The
Associated Press
LAGRANGE,
Ky. (September 13, 2002 11:17 a.m. EDT) - Almost five years
after gunning down three classmates gathered for a prayer
circle, Michael Carneal still can't explain one thing: Why?
"People want one simple answer - I can't give it," he told
The Courier-Journal of Louisville in an interview at the
Kentucky State Reformatory, where he is serving a life sentence.
Three girls were killed and five others hurt when the
then-14-year-old pulled a stolen .22-caliber pistol out of his
backpack on Dec. 1, 1997, and began firing at the lobby of Heath
High School, near Paducah, Ky.
Now 19, Carneal blamed himself for subsequent school shootings
around the country, especially the April 1999 attack at
Columbine High School that left 13 people dead. He said he felt
so guilty that he attempted suicide several times.
"I thought if I killed myself, I would make the world a better
place," he said in Thursday's Courier-Journal. Later, he said,
he realized "I can't change anything that happened, by dying or
anything else; I wish I could change things, but I can't."
Back then, Carneal said, he believed his parents didn't love
him, and that he was constantly taunted by other students,
including some who he said falsely claimed he was gay.

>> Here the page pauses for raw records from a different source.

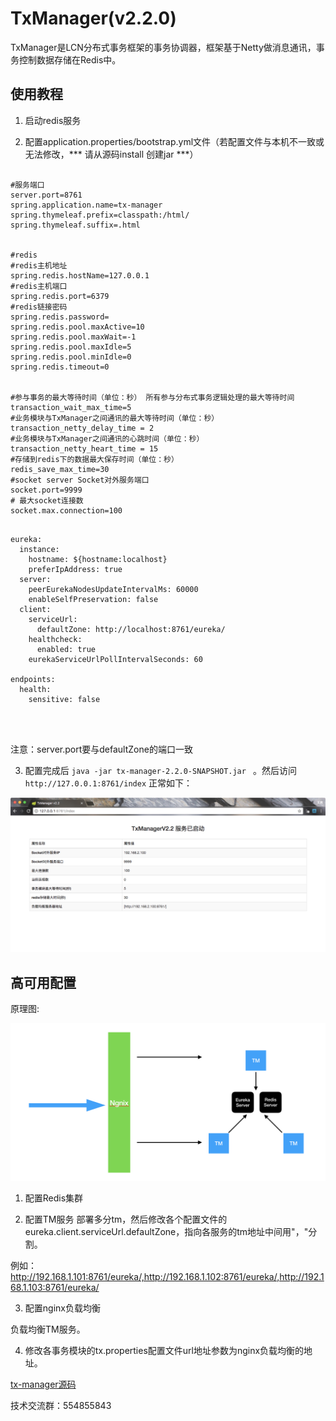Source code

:# TxManager(v2.2.0)
TxManager是LCN分布式事务框架的事务协调器，框架基于Netty做消息通讯，事务控制数据存储在Redis中。

## 使用教程
1. 启动redis服务


2. 配置application.properties/bootstrap.yml文件（若配置文件与本机不一致或无法修改，*** 请从源码install 创建jar ***）

```

#服务端口
server.port=8761
spring.application.name=tx-manager
spring.thymeleaf.prefix=classpath:/html/
spring.thymeleaf.suffix=.html


#redis
#redis主机地址
spring.redis.hostName=127.0.0.1
#redis主机端口
spring.redis.port=6379
#redis链接密码
spring.redis.password=
spring.redis.pool.maxActive=10
spring.redis.pool.maxWait=-1
spring.redis.pool.maxIdle=5
spring.redis.pool.minIdle=0
spring.redis.timeout=0


#参与事务的最大等待时间（单位：秒） 所有参与分布式事务逻辑处理的最大等待时间
transaction_wait_max_time=5
#业务模块与TxManager之间通讯的最大等待时间（单位：秒）
transaction_netty_delay_time = 2
#业务模块与TxManager之间通讯的心跳时间（单位：秒）
transaction_netty_heart_time = 15
#存储到redis下的数据最大保存时间（单位：秒）
redis_save_max_time=30
#socket server Socket对外服务端口
socket.port=9999
# 最大socket连接数
socket.max.connection=100


```


```
eureka:
  instance:
    hostname: ${hostname:localhost}
    preferIpAddress: true
  server:
    peerEurekaNodesUpdateIntervalMs: 60000
    enableSelfPreservation: false
  client:
    serviceUrl:
      defaultZone: http://localhost:8761/eureka/
    healthcheck:
      enabled: true
    eurekaServiceUrlPollIntervalSeconds: 60

endpoints:
  health:
    sensitive: false




```

注意：server.port要与defaultZone的端口一致


3. 配置完成后 `java -jar tx-manager-2.2.0-SNAPSHOT.jar ` 。然后访问`http://127.0.0.1:8761/index` 正常如下：

![ ](readme/manager2.2.jpg)


## 高可用配置

原理图:

![ ](readme/district.png)

1. 配置Redis集群

2. 配置TM服务
部署多分tm，然后修改各个配置文件的eureka.client.serviceUrl.defaultZone，指向各服务的tm地址中间用"，"分割。

例如： http://192.168.1.101:8761/eureka/,http://192.168.1.102:8761/eureka/,http://192.168.1.103:8761/eureka/

3. 配置nginx负载均衡

负载均衡TM服务。

4. 修改各事务模块的tx.properties配置文件url地址参数为nginx负载均衡的地址。

[tx-manager源码](https://github.com/1991wangliang/tx-lcn/tree/master/tx-manager) 


技术交流群：554855843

"I realize now that it was just what adolescents do - pick on
each other and joke around," he said. "But I still think I got a
little more of it than most kids."
One thing that did not influence him, he said, is video games or
violent movies.
The families of the slain girls filed a $33 million lawsuit
blaming entertainment companies for the shootings. Last month, a
federal appeals court panel unanimously affirmed the dismissal
of the case, saying the companies couldn't have known that
somebody would commit such a crime after viewing their products.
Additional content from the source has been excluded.